The task
Write each record again exactly as it stands.

Stored items:
== Segment start ==
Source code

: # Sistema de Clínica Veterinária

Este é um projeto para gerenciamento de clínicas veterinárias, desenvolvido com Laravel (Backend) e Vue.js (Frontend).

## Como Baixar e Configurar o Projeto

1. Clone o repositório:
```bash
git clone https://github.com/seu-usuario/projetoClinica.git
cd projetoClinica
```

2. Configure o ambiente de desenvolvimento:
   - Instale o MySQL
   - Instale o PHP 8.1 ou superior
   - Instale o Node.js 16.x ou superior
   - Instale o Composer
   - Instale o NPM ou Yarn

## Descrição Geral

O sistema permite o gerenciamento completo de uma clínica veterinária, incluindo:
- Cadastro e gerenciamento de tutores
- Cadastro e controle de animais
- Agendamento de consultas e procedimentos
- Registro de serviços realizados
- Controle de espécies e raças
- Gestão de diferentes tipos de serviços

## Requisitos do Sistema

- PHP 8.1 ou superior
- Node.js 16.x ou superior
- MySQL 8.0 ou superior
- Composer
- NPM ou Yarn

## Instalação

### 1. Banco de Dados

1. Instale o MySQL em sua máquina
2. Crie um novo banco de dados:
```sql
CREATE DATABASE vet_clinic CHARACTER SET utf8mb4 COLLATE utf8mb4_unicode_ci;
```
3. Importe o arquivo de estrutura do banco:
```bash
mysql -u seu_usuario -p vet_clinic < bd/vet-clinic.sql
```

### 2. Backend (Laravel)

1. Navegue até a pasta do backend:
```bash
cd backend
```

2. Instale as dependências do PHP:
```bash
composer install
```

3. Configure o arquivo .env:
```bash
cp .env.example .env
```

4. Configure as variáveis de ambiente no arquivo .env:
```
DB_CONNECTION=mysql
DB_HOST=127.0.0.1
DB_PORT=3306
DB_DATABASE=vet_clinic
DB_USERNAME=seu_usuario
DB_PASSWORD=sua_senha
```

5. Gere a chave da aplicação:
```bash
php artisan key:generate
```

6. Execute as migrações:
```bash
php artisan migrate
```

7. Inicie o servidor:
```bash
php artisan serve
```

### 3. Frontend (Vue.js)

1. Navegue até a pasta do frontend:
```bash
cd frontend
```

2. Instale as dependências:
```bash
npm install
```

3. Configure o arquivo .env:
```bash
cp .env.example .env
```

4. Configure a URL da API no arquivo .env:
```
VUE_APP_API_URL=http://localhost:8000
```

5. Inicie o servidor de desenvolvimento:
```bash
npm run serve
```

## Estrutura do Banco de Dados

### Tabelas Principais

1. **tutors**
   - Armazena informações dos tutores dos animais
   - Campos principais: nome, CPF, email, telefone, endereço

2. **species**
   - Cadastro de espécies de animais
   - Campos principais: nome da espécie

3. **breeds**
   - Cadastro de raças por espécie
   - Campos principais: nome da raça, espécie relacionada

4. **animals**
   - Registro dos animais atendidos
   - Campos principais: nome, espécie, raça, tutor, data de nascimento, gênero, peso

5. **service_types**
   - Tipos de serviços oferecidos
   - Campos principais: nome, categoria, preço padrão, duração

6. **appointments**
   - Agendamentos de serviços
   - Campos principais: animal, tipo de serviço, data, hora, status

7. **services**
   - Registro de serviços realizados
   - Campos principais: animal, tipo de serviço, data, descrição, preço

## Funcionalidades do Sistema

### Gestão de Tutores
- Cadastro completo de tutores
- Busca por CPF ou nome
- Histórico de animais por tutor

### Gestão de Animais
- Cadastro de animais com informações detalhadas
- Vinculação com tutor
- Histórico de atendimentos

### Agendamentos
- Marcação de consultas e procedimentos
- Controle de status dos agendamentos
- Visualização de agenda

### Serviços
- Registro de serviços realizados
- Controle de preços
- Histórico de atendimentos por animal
== Segment end ==
Exercise answer
Source code

: # Sistema de Clínica Veterinária

Este é um projeto para gerenciamento de clínicas veterinárias, desenvolvido com Laravel (Backend) e Vue.js (Frontend).

## Como Baixar e Configurar o Projeto

1. Clone o repositório:
```bash
git clone https://github.com/seu-usuario/projetoClinica.git
cd projetoClinica
```

2. Configure o ambiente de desenvolvimento:
   - Instale o MySQL
   - Instale o PHP 8.1 ou superior
   - Instale o Node.js 16.x ou superior
   - Instale o Composer
   - Instale o NPM ou Yarn

## Descrição Geral

O sistema permite o gerenciamento completo de uma clínica veterinária, incluindo:
- Cadastro e gerenciamento de tutores
- Cadastro e controle de animais
- Agendamento de consultas e procedimentos
- Registro de serviços realizados
- Controle de espécies e raças
- Gestão de diferentes tipos de serviços

## Requisitos do Sistema

- PHP 8.1 ou superior
- Node.js 16.x ou superior
- MySQL 8.0 ou superior
- Composer
- NPM ou Yarn

## Instalação

### 1. Banco de Dados

1. Instale o MySQL em sua máquina
2. Crie um novo banco de dados:
```sql
CREATE DATABASE vet_clinic CHARACTER SET utf8mb4 COLLATE utf8mb4_unicode_ci;
```
3. Importe o arquivo de estrutura do banco:
```bash
mysql -u seu_usuario -p vet_clinic < bd/vet-clinic.sql
```

### 2. Backend (Laravel)

1. Navegue até a pasta do backend:
```bash
cd backend
```

2. Instale as dependências do PHP:
```bash
composer install
```

3. Configure o arquivo .env:
```bash
cp .env.example .env
```

4. Configure as variáveis de ambiente no arquivo .env:
```
DB_CONNECTION=mysql
DB_HOST=127.0.0.1
DB_PORT=3306
DB_DATABASE=vet_clinic
DB_USERNAME=seu_usuario
DB_PASSWORD=sua_senha
```

5. Gere a chave da aplicação:
```bash
php artisan key:generate
```

6. Execute as migrações:
```bash
php artisan migrate
```

7. Inicie o servidor:
```bash
php artisan serve
```

### 3. Frontend (Vue.js)

1. Navegue até a pasta do frontend:
```bash
cd frontend
```

2. Instale as dependências:
```bash
npm install
```

3. Configure o arquivo .env:
```bash
cp .env.example .env
```

4. Configure a URL da API no arquivo .env:
```
VUE_APP_API_URL=http://localhost:8000
```

5. Inicie o servidor de desenvolvimento:
```bash
npm run serve
```

## Estrutura do Banco de Dados

### Tabelas Principais

1. **tutors**
   - Armazena informações dos tutores dos animais
   - Campos principais: nome, CPF, email, telefone, endereço

2. **species**
   - Cadastro de espécies de animais
   - Campos principais: nome da espécie

3. **breeds**
   - Cadastro de raças por espécie
   - Campos principais: nome da raça, espécie relacionada

4. **animals**
   - Registro dos animais atendidos
   - Campos principais: nome, espécie, raça, tutor, data de nascimento, gênero, peso

5. **service_types**
   - Tipos de serviços oferecidos
   - Campos principais: nome, categoria, preço padrão, duração

6. **appointments**
   - Agendamentos de serviços
   - Campos principais: animal, tipo de serviço, data, hora, status

7. **services**
   - Registro de serviços realizados
   - Campos principais: animal, tipo de serviço, data, descrição, preço

## Funcionalidades do Sistema

### Gestão de Tutores
- Cadastro completo de tutores
- Busca por CPF ou nome
- Histórico de animais por tutor

### Gestão de Animais
- Cadastro de animais com informações detalhadas
- Vinculação com tutor
- Histórico de atendimentos

### Agendamentos
- Marcação de consultas e procedimentos
- Controle de status dos agendamentos
- Visualização de agenda

### Serviços
- Registro de serviços realizados
- Controle de preços
- Histórico de atendimentos por animal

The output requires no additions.